Horse Racing Partnerships 101: The Big Day!
Posted by Joe Longo - Senior LRF Blogger on June 24, 2016
Horse players and owners in horse racing partnerships love the “Big Day” of stakes laden cards. Racetracks hold these events as a way to boost handle and attendance as well as generate interest in the media. The recent Belmont Stakes Festival of Racing is a prime example of a racetrack embracing the mentality and making it even bigger. The festival featured 19 stakes races held Thursday through Sunday with purses worth around $10 million. On Belmont Stakes day itself, 10 of the 19 stakes races were held worth a staggering $7.5 million making it the second biggest day in terms of purses distrusted second only to Breeders Cup Saturday.
So, why the huge festival? NYRA is in a challenging spot in that The Belmont Stakes Day’s success hinges on what takes place at Pimlico three weeks prior. To illustrate this, consider Belmont Stakes Day of 2008; I would have used 2012 but if you recall the horse “I’ll Have Another” was a late scratch. Total attendance was 94,476 with all source handle of nearly $100 million wagered on the card that would see Triple Crown hopeful Big Brown go down in defeat. By comparison, in 2013 there was no Triple Crown and attendance dropped to 47,562 with handle down to $88 million.
In an attempt to allow the day to stand on its own without a Triple Crown attempt, NYRA moved several big races to create this must see event, and it worked… somewhat. The 2014 Belmont Stakes Day set a record for all source handle with over $150 million with attendance of 120,139. In 2015, all source handle was over $135 million with attendance capped at 90,000. NYRA managed to capture lightening in a bottle with two Triple Crown attempts in succession since the implementation that certainly helped these days. With no Triple Crown attempt on the line, the 2016 figures provided a more realistic picture.

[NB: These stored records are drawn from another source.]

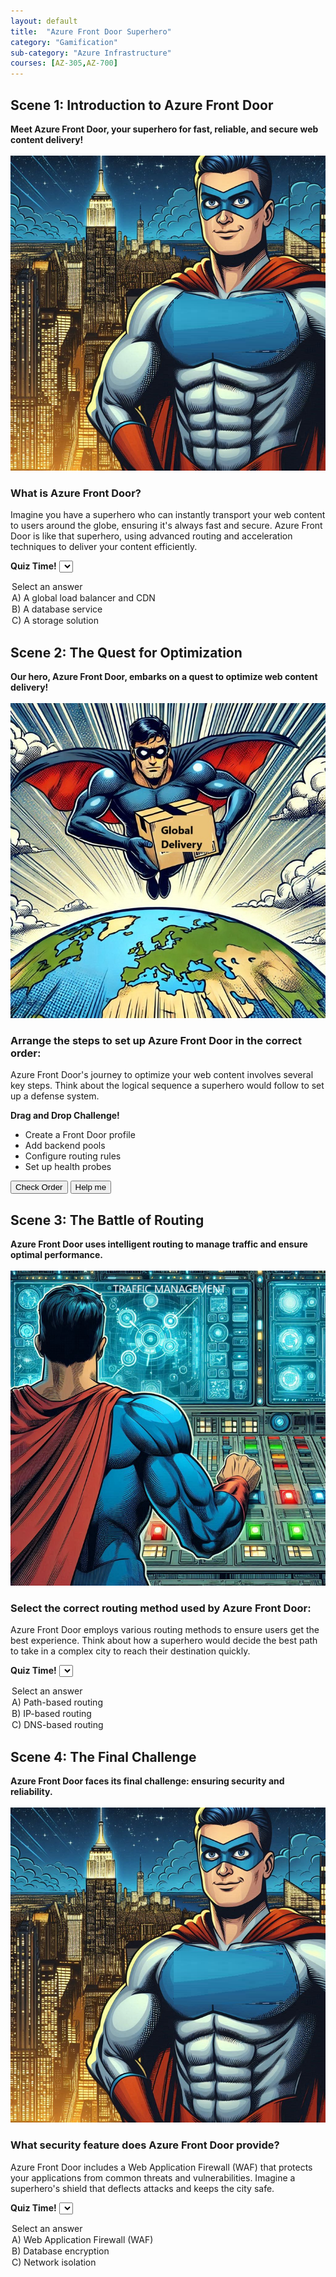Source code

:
 ```yaml
---
layout: default
title:  "Azure Front Door Superhero"
category: "Gamification"
sub-category: "Azure Infrastructure"
courses: [AZ-305,AZ-700]
---
```


## Scene 1: Introduction to Azure Front Door

**Meet Azure Front Door, your superhero for fast, reliable, and secure web content delivery!**
<br><br>
<a href="./images/fd1.png" download>
  <img src="./images/fd1.png" alt="Superhero flying">
</a>

### What is Azure Front Door?
Imagine you have a superhero who can instantly transport your web content to users around the globe, ensuring it's always fast and secure. Azure Front Door is like that superhero, using advanced routing and acceleration techniques to deliver your content efficiently.

**Quiz Time!**
<select id="quiz-dropdown-1" onchange="checkAnswer1()" class="styled-dropdown">
  <option value="">Select an answer</option>
  <option value="correct">A) A global load balancer and CDN</option>
  <option value="wrong1">B) A database service</option>
  <option value="wrong2">C) A storage solution</option>
</select>
<p id="feedback-1"></p>

<script>
  function checkAnswer1() {
    var dropdown = document.getElementById("quiz-dropdown-1");
    var feedback = document.getElementById("feedback-1");
    if (dropdown.value === "correct") {
      feedback.textContent = "Correct!";
      feedback.style.color = "green";
    } else {
      feedback.textContent = "Think about what a superhero for web content delivery would do.";
      feedback.style.color = "red";
    }
  }
</script>


## Scene 2: The Quest for Optimization

**Our hero, Azure Front Door, embarks on a quest to optimize web content delivery!**
<br><br>
<a href="./images/fd2.jpeg" download>
  <img src="./images/fd2.jpeg" alt="Superhero flying">
</a>

### Arrange the steps to set up Azure Front Door in the correct order:
Azure Front Door's journey to optimize your web content involves several key steps. Think about the logical sequence a superhero would follow to set up a defense system.

**Drag and Drop Challenge!**
<ul id="sortable-setup" class="styled-list">
  <li class="ui-state-default" data-order="1">Create a Front Door profile</li>
  <li class="ui-state-default" data-order="2">Add backend pools</li>
  <li class="ui-state-default" data-order="3">Configure routing rules</li>
  <li class="ui-state-default" data-order="4">Set up health probes</li>
</ul>

<button onclick="checkOrderSetup()">Check Order</button>
<button onclick="helpMeSetup()">Help me</button>

<p id="feedback-setup"></p>

<script src="https://code.jquery.com/jquery-3.6.0.min.js"></script>
<script src="https://code.jquery.com/ui/1.12.1/jquery-ui.min.js"></script>
<link rel="stylesheet" href="https://code.jquery.com/ui/1.12.1/themes/base/jquery-ui.css">

<script>
  $(function() {
    $("#sortable-setup").sortable();
    $("#sortable-setup").disableSelection();
  });

  function checkOrderSetup() {
    var items = $("#sortable-setup li");
    var correct = true;
    items.each(function(index) {
      if ($(this).data("order") !== index + 1) {
        correct = false;
      }
    });
    var feedback = document.getElementById("feedback-setup");
    if (correct) {
      feedback.textContent = "Correct order!";
      feedback.style.color = "green";
    } else {
      feedback.textContent = "Think about the logical sequence of setting up a defense system.";
      feedback.style.color = "red";
    }
  }

  function helpMeSetup() {
    var items = $("#sortable-setup li").sort(function(a, b) {
      return $(a).data("order") - $(b).data("order");
    });
    $("#sortable-setup").html(items);
    document.getElementById("feedback-setup").textContent = "Here is the correct order.";
    document.getElementById("feedback-setup").style.color = "blue";
  }
</script>

## Scene 3: The Battle of Routing

**Azure Front Door uses intelligent routing to manage traffic and ensure optimal performance.**
<br><br>
<a href="./images/fd3.png" download>
  <img src="./images/fd3.png" alt="Superhero flying">
</a>

### Select the correct routing method used by Azure Front Door:
Azure Front Door employs various routing methods to ensure users get the best experience. Think about how a superhero would decide the best path to take in a complex city to reach their destination quickly.

**Quiz Time!**
<select id="quiz-dropdown-2" onchange="checkAnswer2()" class="styled-dropdown">
  <option value="">Select an answer</option>
  <option value="correct">A) Path-based routing</option>
  <option value="wrong1">B) IP-based routing</option>
  <option value="wrong2">C) DNS-based routing</option>
</select>
<p id="feedback-2"></p>

<script>
  function checkAnswer2() {
    var dropdown = document.getElementById("quiz-dropdown-2");
    var feedback = document.getElementById("feedback-2");
    if (dropdown.value === "correct") {
      feedback.textContent = "Correct!";
      feedback.style.color = "green";
    } else {
      feedback.textContent = "Think about the best path a superhero would take to navigate a city.";
      feedback.style.color = "red";
    }
  }
</script>

## Scene 4: The Final Challenge

**Azure Front Door faces its final challenge: ensuring security and reliability.**
<br><br>
<a href="./images/fd1.png" download>
  <img src="./images/fd1.png" alt="Superhero flying">
</a>

### What security feature does Azure Front Door provide?
Azure Front Door includes a Web Application Firewall (WAF) that protects your applications from common threats and vulnerabilities. Imagine a superhero's shield that deflects attacks and keeps the city safe.

**Quiz Time!**
<select id="quiz-dropdown-3" onchange="checkAnswer3()" class="styled-dropdown">
  <option value="">Select an answer</option>
  <option value="correct">A) Web Application Firewall (WAF)</option>
  <option value="wrong1">B) Database encryption</option>
  <option value="wrong2">C) Network isolation</option>
</select>
<p id="feedback-3"></p>

<script>
  function checkAnswer3() {
    var dropdown = document.getElementById("quiz-dropdown-3");
    var feedback = document.getElementById("feedback-3");
    if (dropdown.value === "correct") {
      feedback.textContent = "Correct!";
      feedback.style.color = "green";
    } else {
      feedback.textContent = "Think about a superhero's shield that protects against attacks.";
      feedback.style.color = "red";
    }
  }
</script>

All source handle totaled $99 million up over $10 million or 12% from 2013 which was the last year a Triple Crown was not on the line. Most would think that the increase was a positive but one would have to consider that the purses offered in 2013 for six stakes races totaled $2,950,000 compared to $7,500,000 for ten stakes in 2016. If you view the stakes through purse yield per handle dollar, 2013 was $24.75 ($73,005,935/$2,950,000) compared to $12.21 ($91,605,269/$7,500,000) for 2016. In case you were wondering how they fared with a Triple Crown on the line, the figures were $18.19 and $16.75 for 2014 and 2015, respectively.
The second part of the purse structuring is how the purses themselves are funded. Most tracks around the country that are not associated with a casino fund their purses through the wagering handle. At NYRA the purses are funded through the wagering handle and are fortunate enough to have VLT subsidies. The three components of purse funding are derived from a percentage of on and off track handle as well as the VLTs and nomination fees (usually at 1.5% of the purse, unless it is an invitational and then there is none). Purses from on track handle are funded at a rate of 6% and off track are generated at a host fee of 8% (split 50/50 with horsemen) on average since the agreements with different outlets will vary. In 2013 and 2016 on track handle for the stakes races were approximately $9 million and $10 million funding the purses $540,000 and $600,000. Off track in 2013 and 2016 were $64 million and $81 million funding the purses $2.56 million and $3.3 million.
VLT funding excluded, purse contributions from handle totaled $2.96 million in 2013 and $3.9 million in 2016. When you compare these figures to the purses being offered, 2016 was in a serious overpayment situation of several million dollars. While not as severe as 2013, both Triple Crown years of 2014 and 2015 were also in an overpayment situation.
I believe the Big Day is here to stay, but does need to be revised. It is reasonable to expect they will attract the same quality fields with lower purses. During the first year total stakes purses were $7.7 million and have decreased subsequently. I would expect this number to continue to trend downward. Far too often racetracks love the idea of the $1 million race simply because it sounds good, even if it doesn’t make fiscal sense. An overpayment situation means less money for the overnights going forward and could further compound the field size problem. Sometimes bigger isn’t always better, but at the same time there are other measures of success that cannot be whittled down to a number. As a betting man, I would gladly wager on the prospect that new fans were created from this event that could prove to be repeat visitors in the future. The Big Day isn’t perfect by any stretch, but it is almost there. The old saying goes “Almost only counts in horseshoes and hand grenades”. Fortunately for us, we have plenty of the former.